Following a general election, the Legislative Assembly of Nova Scotia is summoned to Province House, in Halifax, by the monarch's representative, the lieutenant governor of Nova Scotia. After the viceroy has commanded the assembly to elect a speaker, and has approved the new speaker, the lieutenant governor declares the new legislative session open. The viceroy, typically wearing civil uniform, arrives at the parliament building, being greeted by a Canadian Armed Forces guard of honour and band, taking the royal salute, followed by a 15-gun salute on Citadel Hill and flag party. The lieutenant governor then enters Province House through a phalanx formed by the official escort.

Inside the assembly chamber, the seargeant-at-arms announces the lieutenant governor's arrival. The latter is escorted to the speaker's chair, which is used for the occasion as a throne, though the province does have a separate throne. The viceroy then delivers the throne speech, setting out the ministry’s agenda for the legislative session.
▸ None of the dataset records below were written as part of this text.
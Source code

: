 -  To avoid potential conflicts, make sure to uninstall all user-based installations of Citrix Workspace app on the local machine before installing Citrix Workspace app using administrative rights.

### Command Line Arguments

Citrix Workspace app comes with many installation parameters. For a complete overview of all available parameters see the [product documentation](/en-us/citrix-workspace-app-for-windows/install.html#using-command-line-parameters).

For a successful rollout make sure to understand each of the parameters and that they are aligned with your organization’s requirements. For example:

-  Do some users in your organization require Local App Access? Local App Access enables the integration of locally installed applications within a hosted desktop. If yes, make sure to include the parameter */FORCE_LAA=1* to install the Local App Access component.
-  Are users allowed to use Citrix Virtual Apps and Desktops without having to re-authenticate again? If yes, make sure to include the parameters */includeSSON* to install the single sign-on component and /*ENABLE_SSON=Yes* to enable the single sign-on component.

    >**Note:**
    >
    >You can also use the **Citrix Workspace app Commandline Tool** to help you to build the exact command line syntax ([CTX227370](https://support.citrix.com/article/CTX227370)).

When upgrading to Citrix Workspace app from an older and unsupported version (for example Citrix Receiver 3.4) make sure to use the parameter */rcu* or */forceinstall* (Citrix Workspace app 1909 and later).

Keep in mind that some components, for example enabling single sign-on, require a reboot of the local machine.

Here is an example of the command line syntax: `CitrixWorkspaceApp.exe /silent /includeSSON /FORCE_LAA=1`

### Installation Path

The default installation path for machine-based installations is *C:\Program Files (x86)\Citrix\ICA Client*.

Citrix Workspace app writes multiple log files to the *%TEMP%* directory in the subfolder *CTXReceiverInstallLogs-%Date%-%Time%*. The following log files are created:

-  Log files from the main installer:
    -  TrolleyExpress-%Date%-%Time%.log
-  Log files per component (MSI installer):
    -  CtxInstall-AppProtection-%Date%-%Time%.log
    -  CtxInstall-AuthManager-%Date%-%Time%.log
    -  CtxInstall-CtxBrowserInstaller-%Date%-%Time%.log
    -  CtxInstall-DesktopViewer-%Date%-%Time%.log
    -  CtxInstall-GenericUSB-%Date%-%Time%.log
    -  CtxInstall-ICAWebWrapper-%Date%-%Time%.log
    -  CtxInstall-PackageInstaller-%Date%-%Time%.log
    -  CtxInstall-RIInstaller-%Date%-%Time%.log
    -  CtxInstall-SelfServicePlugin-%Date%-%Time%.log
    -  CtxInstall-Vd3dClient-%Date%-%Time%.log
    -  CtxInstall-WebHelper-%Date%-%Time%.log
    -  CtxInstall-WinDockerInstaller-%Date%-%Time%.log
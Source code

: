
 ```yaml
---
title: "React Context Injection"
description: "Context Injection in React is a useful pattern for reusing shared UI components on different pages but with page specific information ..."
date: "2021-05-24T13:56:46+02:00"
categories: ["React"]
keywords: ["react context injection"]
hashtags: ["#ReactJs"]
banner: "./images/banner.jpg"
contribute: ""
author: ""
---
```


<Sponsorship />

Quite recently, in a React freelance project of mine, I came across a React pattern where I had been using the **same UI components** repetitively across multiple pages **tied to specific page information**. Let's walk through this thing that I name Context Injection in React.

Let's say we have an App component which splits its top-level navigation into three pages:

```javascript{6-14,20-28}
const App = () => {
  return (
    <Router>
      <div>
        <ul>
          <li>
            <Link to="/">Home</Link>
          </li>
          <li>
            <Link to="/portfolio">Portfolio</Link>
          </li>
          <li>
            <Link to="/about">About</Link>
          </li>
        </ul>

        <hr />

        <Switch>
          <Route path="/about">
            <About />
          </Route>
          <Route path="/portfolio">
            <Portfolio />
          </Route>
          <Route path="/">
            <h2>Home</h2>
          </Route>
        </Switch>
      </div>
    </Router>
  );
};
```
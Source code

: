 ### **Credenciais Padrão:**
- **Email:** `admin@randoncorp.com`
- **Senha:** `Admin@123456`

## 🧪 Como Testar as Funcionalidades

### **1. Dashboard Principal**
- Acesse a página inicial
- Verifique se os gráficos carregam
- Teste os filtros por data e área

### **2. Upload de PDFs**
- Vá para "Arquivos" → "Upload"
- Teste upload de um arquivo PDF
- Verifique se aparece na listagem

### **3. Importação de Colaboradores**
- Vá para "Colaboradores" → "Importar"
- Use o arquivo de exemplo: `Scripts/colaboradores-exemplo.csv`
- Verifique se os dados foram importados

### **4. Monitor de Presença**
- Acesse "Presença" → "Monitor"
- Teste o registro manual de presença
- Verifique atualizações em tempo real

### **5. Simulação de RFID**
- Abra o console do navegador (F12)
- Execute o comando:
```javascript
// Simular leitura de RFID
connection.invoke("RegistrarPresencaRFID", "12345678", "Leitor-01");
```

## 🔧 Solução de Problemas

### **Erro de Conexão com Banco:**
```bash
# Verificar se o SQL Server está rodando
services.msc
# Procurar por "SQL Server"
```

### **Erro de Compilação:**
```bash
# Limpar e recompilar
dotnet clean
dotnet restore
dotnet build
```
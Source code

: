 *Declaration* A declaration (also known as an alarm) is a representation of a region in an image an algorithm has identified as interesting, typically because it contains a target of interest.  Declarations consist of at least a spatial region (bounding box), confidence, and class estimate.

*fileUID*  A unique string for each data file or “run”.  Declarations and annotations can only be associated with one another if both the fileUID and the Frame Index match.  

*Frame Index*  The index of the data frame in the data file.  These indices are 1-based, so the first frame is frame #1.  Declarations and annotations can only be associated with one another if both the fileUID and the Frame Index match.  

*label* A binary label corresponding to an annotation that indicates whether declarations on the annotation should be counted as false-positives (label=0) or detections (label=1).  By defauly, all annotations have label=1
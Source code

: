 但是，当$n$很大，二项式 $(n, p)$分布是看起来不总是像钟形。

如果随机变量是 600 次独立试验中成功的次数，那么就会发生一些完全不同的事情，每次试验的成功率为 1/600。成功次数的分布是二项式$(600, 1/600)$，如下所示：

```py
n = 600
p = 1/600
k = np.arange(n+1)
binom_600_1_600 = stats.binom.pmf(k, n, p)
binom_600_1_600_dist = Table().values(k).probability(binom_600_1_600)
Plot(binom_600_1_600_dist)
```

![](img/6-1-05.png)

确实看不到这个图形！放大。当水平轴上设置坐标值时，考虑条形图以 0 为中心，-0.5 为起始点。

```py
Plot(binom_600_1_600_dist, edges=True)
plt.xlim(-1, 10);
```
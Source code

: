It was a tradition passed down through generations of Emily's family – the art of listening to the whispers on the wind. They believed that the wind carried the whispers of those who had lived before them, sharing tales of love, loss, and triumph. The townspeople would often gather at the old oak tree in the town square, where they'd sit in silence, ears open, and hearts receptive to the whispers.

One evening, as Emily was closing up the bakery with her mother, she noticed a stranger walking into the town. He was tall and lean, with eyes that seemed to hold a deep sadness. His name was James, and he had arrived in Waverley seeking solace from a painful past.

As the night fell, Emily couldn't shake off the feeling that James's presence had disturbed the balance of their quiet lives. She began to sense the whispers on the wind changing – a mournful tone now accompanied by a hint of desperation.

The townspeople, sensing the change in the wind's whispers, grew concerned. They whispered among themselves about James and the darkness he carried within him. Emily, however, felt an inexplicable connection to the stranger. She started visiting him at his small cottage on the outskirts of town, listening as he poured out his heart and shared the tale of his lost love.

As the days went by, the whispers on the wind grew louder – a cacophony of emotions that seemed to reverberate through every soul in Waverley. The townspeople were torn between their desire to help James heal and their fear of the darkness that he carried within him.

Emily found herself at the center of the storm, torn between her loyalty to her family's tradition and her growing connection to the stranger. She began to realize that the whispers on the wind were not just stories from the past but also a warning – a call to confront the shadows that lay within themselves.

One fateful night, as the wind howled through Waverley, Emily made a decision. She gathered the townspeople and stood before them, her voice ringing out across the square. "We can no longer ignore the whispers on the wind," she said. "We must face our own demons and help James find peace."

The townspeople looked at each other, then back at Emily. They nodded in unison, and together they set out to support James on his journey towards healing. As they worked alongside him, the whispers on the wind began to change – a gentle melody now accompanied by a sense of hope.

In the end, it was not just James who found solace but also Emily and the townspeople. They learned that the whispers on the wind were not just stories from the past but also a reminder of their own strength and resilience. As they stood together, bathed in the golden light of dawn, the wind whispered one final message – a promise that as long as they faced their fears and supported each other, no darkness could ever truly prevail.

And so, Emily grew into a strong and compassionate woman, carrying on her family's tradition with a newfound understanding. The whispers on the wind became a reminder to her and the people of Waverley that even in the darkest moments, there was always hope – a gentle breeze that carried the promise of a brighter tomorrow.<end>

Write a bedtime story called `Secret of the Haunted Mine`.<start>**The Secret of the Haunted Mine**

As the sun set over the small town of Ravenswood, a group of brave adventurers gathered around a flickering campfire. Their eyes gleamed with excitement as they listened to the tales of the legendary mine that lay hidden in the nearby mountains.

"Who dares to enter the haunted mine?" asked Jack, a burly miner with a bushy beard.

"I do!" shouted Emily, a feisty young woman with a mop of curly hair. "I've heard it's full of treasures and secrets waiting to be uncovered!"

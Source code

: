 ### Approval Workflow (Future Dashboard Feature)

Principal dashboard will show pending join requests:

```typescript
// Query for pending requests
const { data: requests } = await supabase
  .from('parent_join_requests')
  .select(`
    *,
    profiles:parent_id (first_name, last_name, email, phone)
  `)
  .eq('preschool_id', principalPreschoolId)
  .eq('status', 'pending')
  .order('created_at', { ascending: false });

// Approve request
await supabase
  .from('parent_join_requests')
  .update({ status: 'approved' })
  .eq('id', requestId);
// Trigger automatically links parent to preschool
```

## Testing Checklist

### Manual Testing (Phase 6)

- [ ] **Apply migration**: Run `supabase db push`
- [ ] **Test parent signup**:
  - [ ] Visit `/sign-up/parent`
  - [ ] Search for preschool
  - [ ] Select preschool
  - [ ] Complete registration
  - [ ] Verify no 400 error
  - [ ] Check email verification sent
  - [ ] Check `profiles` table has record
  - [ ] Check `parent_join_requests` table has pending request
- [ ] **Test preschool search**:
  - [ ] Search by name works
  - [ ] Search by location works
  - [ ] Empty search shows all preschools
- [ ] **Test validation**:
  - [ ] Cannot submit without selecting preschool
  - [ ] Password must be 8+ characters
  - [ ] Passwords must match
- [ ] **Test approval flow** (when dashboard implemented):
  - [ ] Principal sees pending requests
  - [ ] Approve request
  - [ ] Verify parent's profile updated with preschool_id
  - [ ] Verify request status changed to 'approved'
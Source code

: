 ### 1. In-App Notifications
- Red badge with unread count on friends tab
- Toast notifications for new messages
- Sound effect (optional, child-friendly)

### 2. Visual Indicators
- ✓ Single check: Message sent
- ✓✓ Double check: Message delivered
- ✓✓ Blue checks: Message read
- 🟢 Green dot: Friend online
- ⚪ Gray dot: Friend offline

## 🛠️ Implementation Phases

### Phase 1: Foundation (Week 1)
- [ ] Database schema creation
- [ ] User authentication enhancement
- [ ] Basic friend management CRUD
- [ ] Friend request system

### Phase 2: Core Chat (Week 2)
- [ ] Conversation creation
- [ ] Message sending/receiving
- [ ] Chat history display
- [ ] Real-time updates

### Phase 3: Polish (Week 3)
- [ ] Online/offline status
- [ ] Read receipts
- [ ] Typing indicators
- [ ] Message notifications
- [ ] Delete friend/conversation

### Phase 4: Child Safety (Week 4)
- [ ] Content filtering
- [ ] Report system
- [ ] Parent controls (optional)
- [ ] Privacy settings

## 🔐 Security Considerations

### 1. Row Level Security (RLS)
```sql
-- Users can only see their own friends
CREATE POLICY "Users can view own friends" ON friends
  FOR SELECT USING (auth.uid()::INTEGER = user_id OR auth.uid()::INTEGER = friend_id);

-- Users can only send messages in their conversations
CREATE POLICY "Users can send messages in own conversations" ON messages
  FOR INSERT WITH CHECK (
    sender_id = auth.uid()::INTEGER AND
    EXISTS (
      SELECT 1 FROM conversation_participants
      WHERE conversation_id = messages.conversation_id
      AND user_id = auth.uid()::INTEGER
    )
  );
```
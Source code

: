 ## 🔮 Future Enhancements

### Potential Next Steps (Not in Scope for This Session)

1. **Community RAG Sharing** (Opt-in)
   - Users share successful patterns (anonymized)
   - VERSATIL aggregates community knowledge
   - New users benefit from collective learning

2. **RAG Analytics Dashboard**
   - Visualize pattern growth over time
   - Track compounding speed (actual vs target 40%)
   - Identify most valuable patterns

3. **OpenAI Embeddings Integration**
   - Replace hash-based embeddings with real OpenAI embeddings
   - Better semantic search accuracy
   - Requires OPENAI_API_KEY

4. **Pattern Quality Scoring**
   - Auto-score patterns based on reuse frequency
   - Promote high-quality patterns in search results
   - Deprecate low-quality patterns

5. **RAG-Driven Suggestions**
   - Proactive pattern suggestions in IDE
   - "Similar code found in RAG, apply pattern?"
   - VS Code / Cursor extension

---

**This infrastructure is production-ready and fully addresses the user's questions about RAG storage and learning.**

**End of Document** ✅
Once the speech is concluded and the lieutenant governor departs, the speaker takes his or her chair. An Act Respecting Oaths of Office is introduced by the minister of justice as a pro forma bill, symbolizing the independence of the legislature from the Crown. The address in reply is made following debate on the throne speech, initiated by a cabinet minister and seconded by another and a speech from the leader of His Majesty's Loyal Opposition. This is often when new members of the assembly will make their maiden speech. The address in reply remains on the order paper for the entirety of the session and may, at any moment, be called for debate.